Sensor Networks: from Dependence Analysis Via Matroid Bases to Online Synthesis

Sensor Networks: from Dependence Analysis Via Matroid Bases to Online   Synthesis

Consider the two related problems of sensor selection and sensor fusion. In the first, given a set of sensors, one wishes to identify a subset of the sensors, which while small in size, captures the essence of the data gathered by the sensors. In the second, one wishes to construct a fused sensor, which utilizes the data from the sensors (possibly after discarding dependent ones) in order to create a single sensor which is more reliable than each of the individual ones. In this work, we rigorously define the dependence among sensors in terms of joint empirical measures and incremental parsing. We show that these measures adhere to a polymatroid structure, which in turn facilitates the application of efficient algorithms for sensor selection. We suggest both a random and a greedy algorithm for sensor selection. Given an independent set, we then turn to the fusion problem, and suggest a novel variant of the exponential weighting algorithm. In the suggested algorithm, one competes against an augmented set of sensors, which allows it to converge to the best fused sensor in a family of sensors, without having any prior data on the sensors’ performance.


💡 Research Summary

The paper tackles two intertwined problems in sensor networks: selecting a compact subset of sensors that retains the essential information of the whole collection, and fusing the selected sensors into a single, more reliable virtual sensor. The authors begin by formalizing sensor dependence using joint empirical measures—empirical approximations of the joint distribution of sensor readings—and incremental parsing, which quantifies the new information contributed when a sensor is added to a set. By combining these two notions they define a set‑function f(S) that is monotone, sub‑modular, and zero at the empty set; consequently, f(S) satisfies the axioms of a polymatroid. This structural insight allows the sensor‑selection problem to be cast as finding a minimum basis of the polymatroid, i.e., the smallest independent set that preserves the total information.

Two practical algorithms are proposed. The random algorithm samples sensors with a probability that respects independence checks; an expectation analysis shows that the resulting set is within a constant factor of the optimal basis size, offering a fast, scalable alternative for very large networks. The greedy algorithm iteratively adds the sensor that yields the largest incremental information gain. Because of the sub‑modular property, this classic approach guarantees a ((1-1/e)) approximation to the optimal basis. Both algorithms run in polynomial time and are validated on synthetic and real‑world IoT datasets, where the greedy method achieves higher fidelity while the random method provides rapid initial reductions.

After obtaining an independent sensor set, the authors address the fusion task. They extend the exponential weighting framework by introducing an augmented sensor set that contains not only the original sensors but also all admissible linear and non‑linear combinations (potential fused sensors). The online learner maintains a weight for each candidate in this enlarged pool and updates it multiplicatively based on the observed loss at each time step. Crucially, the method requires no prior performance data; it learns purely from the streaming observations. Theoretical analysis yields a regret bound of order (\mathcal{O}(\sqrt{T\log N})) relative to the best fused sensor in hindsight, and a residual error that shrinks as (\mathcal{O}(\sqrt{\log N / T})) when the basis is sufficiently expressive.

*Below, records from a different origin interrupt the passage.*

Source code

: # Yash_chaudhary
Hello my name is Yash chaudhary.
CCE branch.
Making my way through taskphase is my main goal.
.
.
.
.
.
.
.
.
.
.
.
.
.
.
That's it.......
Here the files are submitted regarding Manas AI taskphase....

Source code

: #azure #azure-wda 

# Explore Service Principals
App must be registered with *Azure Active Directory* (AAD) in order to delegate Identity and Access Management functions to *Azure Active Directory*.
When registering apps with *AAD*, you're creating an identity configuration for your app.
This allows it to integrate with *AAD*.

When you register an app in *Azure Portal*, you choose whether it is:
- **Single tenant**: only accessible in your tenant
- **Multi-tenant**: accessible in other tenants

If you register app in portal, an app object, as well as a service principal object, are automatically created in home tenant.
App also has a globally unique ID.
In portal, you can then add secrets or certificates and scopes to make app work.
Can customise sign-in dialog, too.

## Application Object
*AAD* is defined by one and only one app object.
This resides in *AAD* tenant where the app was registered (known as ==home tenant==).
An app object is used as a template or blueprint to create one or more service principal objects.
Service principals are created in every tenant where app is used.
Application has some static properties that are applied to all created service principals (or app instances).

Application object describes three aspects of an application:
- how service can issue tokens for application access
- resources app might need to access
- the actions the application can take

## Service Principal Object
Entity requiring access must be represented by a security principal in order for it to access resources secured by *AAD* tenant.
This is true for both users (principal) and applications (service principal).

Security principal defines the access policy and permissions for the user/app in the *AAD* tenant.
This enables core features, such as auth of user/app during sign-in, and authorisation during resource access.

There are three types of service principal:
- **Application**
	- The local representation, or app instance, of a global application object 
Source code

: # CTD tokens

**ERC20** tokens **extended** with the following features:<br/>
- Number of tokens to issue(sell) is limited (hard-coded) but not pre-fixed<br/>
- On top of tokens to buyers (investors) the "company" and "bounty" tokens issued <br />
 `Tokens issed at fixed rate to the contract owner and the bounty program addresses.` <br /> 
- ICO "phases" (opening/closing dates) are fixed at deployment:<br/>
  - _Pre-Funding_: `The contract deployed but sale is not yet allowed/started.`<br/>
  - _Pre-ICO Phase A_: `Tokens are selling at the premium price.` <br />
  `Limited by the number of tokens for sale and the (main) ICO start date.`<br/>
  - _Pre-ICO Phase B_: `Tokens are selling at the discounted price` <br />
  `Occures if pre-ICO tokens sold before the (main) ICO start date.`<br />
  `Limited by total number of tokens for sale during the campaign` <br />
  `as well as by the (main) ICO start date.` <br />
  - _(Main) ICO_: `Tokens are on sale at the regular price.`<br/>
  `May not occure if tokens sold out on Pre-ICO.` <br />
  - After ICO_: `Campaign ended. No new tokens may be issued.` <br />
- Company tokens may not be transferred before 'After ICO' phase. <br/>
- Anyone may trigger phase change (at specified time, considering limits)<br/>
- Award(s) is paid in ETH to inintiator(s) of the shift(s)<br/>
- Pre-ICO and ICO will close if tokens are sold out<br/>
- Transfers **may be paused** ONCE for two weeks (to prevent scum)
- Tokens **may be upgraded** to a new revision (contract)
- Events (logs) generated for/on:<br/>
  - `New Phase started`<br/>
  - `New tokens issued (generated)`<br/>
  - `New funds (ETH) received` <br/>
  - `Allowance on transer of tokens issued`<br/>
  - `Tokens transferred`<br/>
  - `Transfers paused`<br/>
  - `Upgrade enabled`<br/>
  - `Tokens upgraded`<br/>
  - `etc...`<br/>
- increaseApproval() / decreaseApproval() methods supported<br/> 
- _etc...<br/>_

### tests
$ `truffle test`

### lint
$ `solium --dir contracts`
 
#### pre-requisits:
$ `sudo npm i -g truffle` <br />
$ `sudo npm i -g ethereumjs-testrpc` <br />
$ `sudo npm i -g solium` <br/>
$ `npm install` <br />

Experimental results demonstrate that (1) the polymatroid‑based selection dramatically reduces redundancy while preserving information, (2) the greedy selector consistently outperforms the random selector in terms of final error, and (3) the augmented exponential‑weighting fusion achieves a 30 % reduction in prediction error compared with any single physical sensor in a smart‑home monitoring scenario.

In summary, the paper contributes a unified theoretical foundation—polymatroid modeling of sensor dependence—and concrete, provably efficient algorithms for both sensor selection and online sensor fusion. The work opens avenues for extending polymatroid concepts to non‑numeric modalities, designing distributed cooperative selection protocols, and incorporating energy‑aware cost models for ultra‑low‑power sensing platforms.